Note that we designed the participant-driven search to allow for greater ecological validity. This involved recruiting participants who were currently or recently in transition, as described in the Participants section, and allowing them to search on the websites of their choice using their own computer or laptop. Despite these efforts, the experience may have differed from real-world experiences due to the limited time and the requirement to complete the entire search in one session.After completing the participant-driven search, the researchers prompted the participants to use more specific search criteria to ground the searches on their previously stated goals and criteria (e.g., under $2k per month, public transportation friendly). For example, if the participant had price and safety as their primary criteria while searching for independent living, the interviewer prompted for an apartment search "within $2000 budget in the desired location." This ensured that all participants used various features (e.g., filters) available on a site to examine the usability of the site and allowed us to assess how adequately the existing sites were designed to address their initial goals. During this phase, we offered gentle nudges for all participants when there were multiple failed searches (e.g., choosing the wrong filter of “house” instead of “apartment”), and empathized with the participant’s difficulties. If the participants voiced or showed signs of discomfort, we asked if they wanted to take a break or move to a different task.
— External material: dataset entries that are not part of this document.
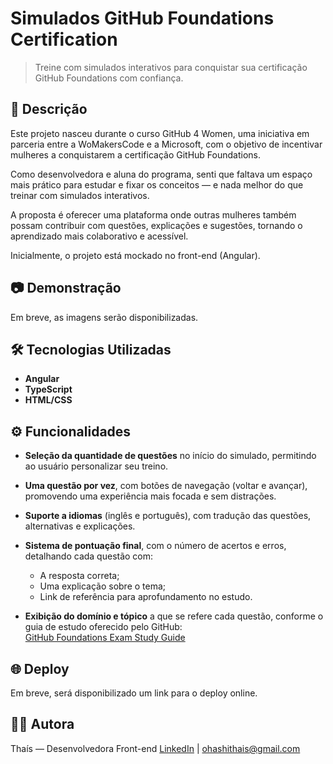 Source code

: # Simulados GitHub Foundations Certification

> Treine com simulados interativos para conquistar sua certificação GitHub Foundations com confiança.

## 🚀 Descrição

Este projeto nasceu durante o curso GitHub 4 Women, uma iniciativa em parceria entre a WoMakersCode e a Microsoft, com o objetivo de incentivar mulheres a conquistarem a certificação GitHub Foundations.

Como desenvolvedora e aluna do programa, senti que faltava um espaço mais prático para estudar e fixar os conceitos — e nada melhor do que treinar com simulados interativos.

A proposta é oferecer uma plataforma onde outras mulheres também possam contribuir com questões, explicações e sugestões, tornando o aprendizado mais colaborativo e acessível.

Inicialmente, o projeto está mockado no front-end (Angular).

## 📷 Demonstração

Em breve, as imagens serão disponibilizadas.

## 🛠️ Tecnologias Utilizadas

- **Angular**
- **TypeScript**
- **HTML/CSS**

## ⚙️ Funcionalidades

- **Seleção da quantidade de questões** no início do simulado, permitindo ao usuário personalizar seu treino.
  
- **Uma questão por vez**, com botões de navegação (voltar e avançar), promovendo uma experiência mais focada e sem distrações.
  
- **Suporte a idiomas** (inglês e português), com tradução das questões, alternativas e explicações.
  
- **Sistema de pontuação final**, com o número de acertos e erros, detalhando cada questão com:
  - A resposta correta;
  - Uma explicação sobre o tema;
  - Link de referência para aprofundamento no estudo.
  
- **Exibição do domínio e tópico** a que se refere cada questão, conforme o guia de estudo oferecido pelo GitHub:  
  [GitHub Foundations Exam Study Guide](https://assets.ctfassets.net/wfutmusr1t3h/1kmMx7AwI4qH8yIZgOmQlP/4e60030cc6c76688698652e830ea2a48/github-foundations-exam-study-guide.pdf)

## 🌐 Deploy
Em breve, será disponibilizado um link para o deploy online.

## 👩‍💻 Autora
Thaís — Desenvolvedora Front-end
[LinkedIn](https://www.linkedin.com/in/thaisohashi/) | ohashithais@gmail.com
Note that we observed increased use of advanced features (e.g., interactive map, filtering, sorting, dropdown menus) in the researcher-prompted phase when compared with the participant-driven phase. However, we did not observe a significant difference in participants’ abilities to complete the participant-driven searches and the researcher-prompted searches.
After the contextual inquiry, the final phase, a post-study interview was conducted where participants reflected on their performed tasks, shared whether they were able to accomplish their search criteria successfully, and evaluated their overall experience. Our study was approved by the university’s Institutional Review Board.
3.3 Data Analysis
All interviews were video-recorded and transcribed using Microsoft Teams. The interview was the first auto-transcribed from the recording and then for better context, the interviewers manually added descriptions of sections where the participants shared their screen but did not verbalize the task performed. Two of the authors employed open coding to identify different themes using word-level and sentence-level qualitative data analysis techniques [
84]. The generated codes were validated by the inter-rater reliability test. Common themes included transition goals (e.g., job-related goals, housing goals), challenges and fears, search resources, search strategies (e.g., contextual search, targeted search), and positive and negative user experiences. These open codes were then discussed among the research team to identify commonalities and differences between
ID, AS, and NT participants. We identified how the
ID and AS participants had different goals and priorities for their future independence as compared to NT participants. Furthermore, we also recognized how the success or failure of the intended online search affected these two groups differently. With the newly surfaced themes, we re-analyzed the contextual inquiry part of the interview with a focused coding technique to identify different search strategies attributing to different goals and priorities, as well as patterns in response to the success or failure of search by these two different groups. The identified overarching themes are presented in the results section.
4 Results
4.1 RQ1. Influences of goals and interfaces on search behavior
To identify the participants’ independent living and transition goals, we asked them what the most important factors were as they searched for a job or housing and what they were most excited about for their future. Then we studied whether the existing websites’ interfaces support these user goals and requirements, and if they do, whether the participants were able to actively incorporate their goals in their search strategies (RQ1). When reporting themes brought up by participants, we report the count of participants with autism as (AS=), those with intellectual disability as (ID=), and neurotypical participants as (NT=).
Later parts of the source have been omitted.